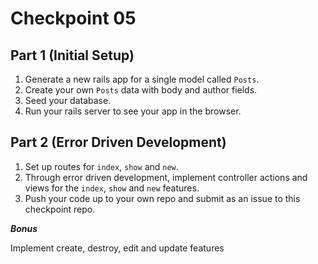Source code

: # Checkpoint 05

## Part 1 (Initial Setup)

1. Generate a new rails app for a single model called `Posts`.
1. Create your own `Posts` data with body and author fields.
1. Seed your database.
1. Run your rails server to see your app in the browser.

## Part 2 (Error Driven Development)

1. Set up routes for `index`, `show` and `new`.
1. Through error driven development, implement controller actions and views for the `index`, `show` and `new` features.
1. Push your code up to your own repo and submit as an issue to this checkpoint repo.

***Bonus***

Implement create, destroy, edit and update features
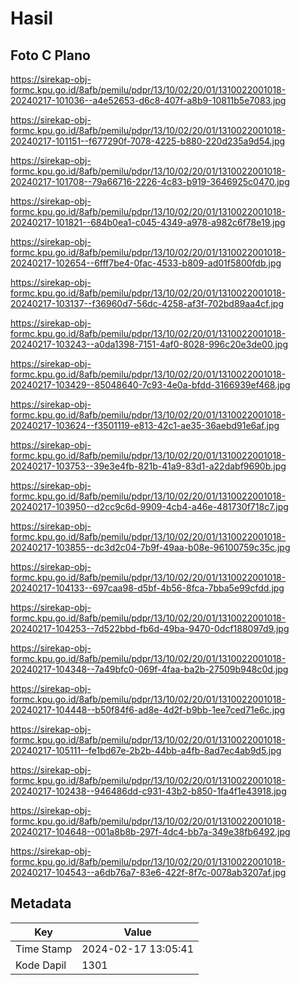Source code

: # Hasil

## Foto C Plano

https://sirekap-obj-formc.kpu.go.id/8afb/pemilu/pdpr/13/10/02/20/01/1310022001018-20240217-101036--a4e52653-d6c8-407f-a8b9-10811b5e7083.jpg

https://sirekap-obj-formc.kpu.go.id/8afb/pemilu/pdpr/13/10/02/20/01/1310022001018-20240217-101151--f677290f-7078-4225-b880-220d235a9d54.jpg

https://sirekap-obj-formc.kpu.go.id/8afb/pemilu/pdpr/13/10/02/20/01/1310022001018-20240217-101708--79a66716-2226-4c83-b919-3646925c0470.jpg

https://sirekap-obj-formc.kpu.go.id/8afb/pemilu/pdpr/13/10/02/20/01/1310022001018-20240217-101821--684b0ea1-c045-4349-a978-a982c6f78e19.jpg

https://sirekap-obj-formc.kpu.go.id/8afb/pemilu/pdpr/13/10/02/20/01/1310022001018-20240217-102654--6fff7be4-0fac-4533-b809-ad01f5800fdb.jpg

https://sirekap-obj-formc.kpu.go.id/8afb/pemilu/pdpr/13/10/02/20/01/1310022001018-20240217-103137--f36960d7-56dc-4258-af3f-702bd89aa4cf.jpg

https://sirekap-obj-formc.kpu.go.id/8afb/pemilu/pdpr/13/10/02/20/01/1310022001018-20240217-103243--a0da1398-7151-4af0-8028-996c20e3de00.jpg

https://sirekap-obj-formc.kpu.go.id/8afb/pemilu/pdpr/13/10/02/20/01/1310022001018-20240217-103429--85048640-7c93-4e0a-bfdd-3166939ef468.jpg

https://sirekap-obj-formc.kpu.go.id/8afb/pemilu/pdpr/13/10/02/20/01/1310022001018-20240217-103624--f3501119-e813-42c1-ae35-36aebd91e6af.jpg

https://sirekap-obj-formc.kpu.go.id/8afb/pemilu/pdpr/13/10/02/20/01/1310022001018-20240217-103753--39e3e4fb-821b-41a9-83d1-a22dabf9690b.jpg

https://sirekap-obj-formc.kpu.go.id/8afb/pemilu/pdpr/13/10/02/20/01/1310022001018-20240217-103950--d2cc9c6d-9909-4cb4-a46e-481730f718c7.jpg

https://sirekap-obj-formc.kpu.go.id/8afb/pemilu/pdpr/13/10/02/20/01/1310022001018-20240217-103855--dc3d2c04-7b9f-49aa-b08e-96100759c35c.jpg

https://sirekap-obj-formc.kpu.go.id/8afb/pemilu/pdpr/13/10/02/20/01/1310022001018-20240217-104133--697caa98-d5bf-4b56-8fca-7bba5e99cfdd.jpg

https://sirekap-obj-formc.kpu.go.id/8afb/pemilu/pdpr/13/10/02/20/01/1310022001018-20240217-104253--7d522bbd-fb6d-49ba-9470-0dcf188097d9.jpg

https://sirekap-obj-formc.kpu.go.id/8afb/pemilu/pdpr/13/10/02/20/01/1310022001018-20240217-104348--7a49bfc0-069f-4faa-ba2b-27509b948c0d.jpg

https://sirekap-obj-formc.kpu.go.id/8afb/pemilu/pdpr/13/10/02/20/01/1310022001018-20240217-104448--b50f84f6-ad8e-4d2f-b9bb-1ee7ced71e6c.jpg

https://sirekap-obj-formc.kpu.go.id/8afb/pemilu/pdpr/13/10/02/20/01/1310022001018-20240217-105111--fe1bd67e-2b2b-44bb-a4fb-8ad7ec4ab9d5.jpg

https://sirekap-obj-formc.kpu.go.id/8afb/pemilu/pdpr/13/10/02/20/01/1310022001018-20240217-102438--946486dd-c931-43b2-b850-1fa4f1e43918.jpg

https://sirekap-obj-formc.kpu.go.id/8afb/pemilu/pdpr/13/10/02/20/01/1310022001018-20240217-104648--001a8b8b-297f-4dc4-bb7a-349e38fb6492.jpg

https://sirekap-obj-formc.kpu.go.id/8afb/pemilu/pdpr/13/10/02/20/01/1310022001018-20240217-104543--a6db76a7-83e6-422f-8f7c-0078ab3207af.jpg


## Metadata

| Key        | Value               |
| ---------- | ------------------- |
| Time Stamp | 2024-02-17 13:05:41 |
| Kode Dapil | 1301                |



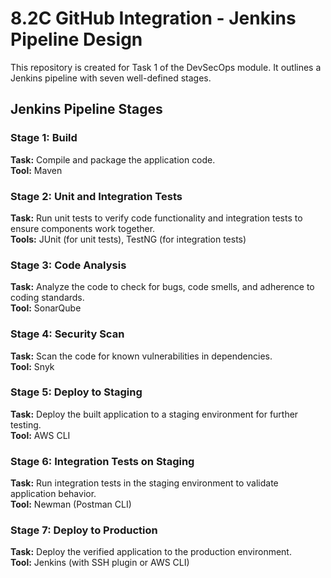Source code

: # 8.2C GitHub Integration - Jenkins Pipeline Design

This repository is created for Task 1 of the DevSecOps module. It outlines a Jenkins pipeline with seven well-defined stages.

## Jenkins Pipeline Stages

### Stage 1: Build  
**Task:** Compile and package the application code.  
**Tool:** Maven

### Stage 2: Unit and Integration Tests  
**Task:** Run unit tests to verify code functionality and integration tests to ensure components work together.  
**Tools:** JUnit (for unit tests), TestNG (for integration tests)

### Stage 3: Code Analysis  
**Task:** Analyze the code to check for bugs, code smells, and adherence to coding standards.  
**Tool:** SonarQube

### Stage 4: Security Scan  
**Task:** Scan the code for known vulnerabilities in dependencies.  
**Tool:** Snyk

### Stage 5: Deploy to Staging  
**Task:** Deploy the built application to a staging environment for further testing.  
**Tool:** AWS CLI

### Stage 6: Integration Tests on Staging  
**Task:** Run integration tests in the staging environment to validate application behavior.  
**Tool:** Newman (Postman CLI)

### Stage 7: Deploy to Production  
**Task:** Deploy the verified application to the production environment.  
**Tool:** Jenkins (with SSH plugin or AWS CLI)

----------------

GOAL OF THE EXERCISE: For every line above with the word "your" in it, make a copy.

ANSWER SECTION:
1. Create your own `Posts` data with body and author fields.
1. Seed your database.
1. Run your rails server to see your app in the browser.
1. Push your code up to your own repo and submit as an issue to this checkpoint repo.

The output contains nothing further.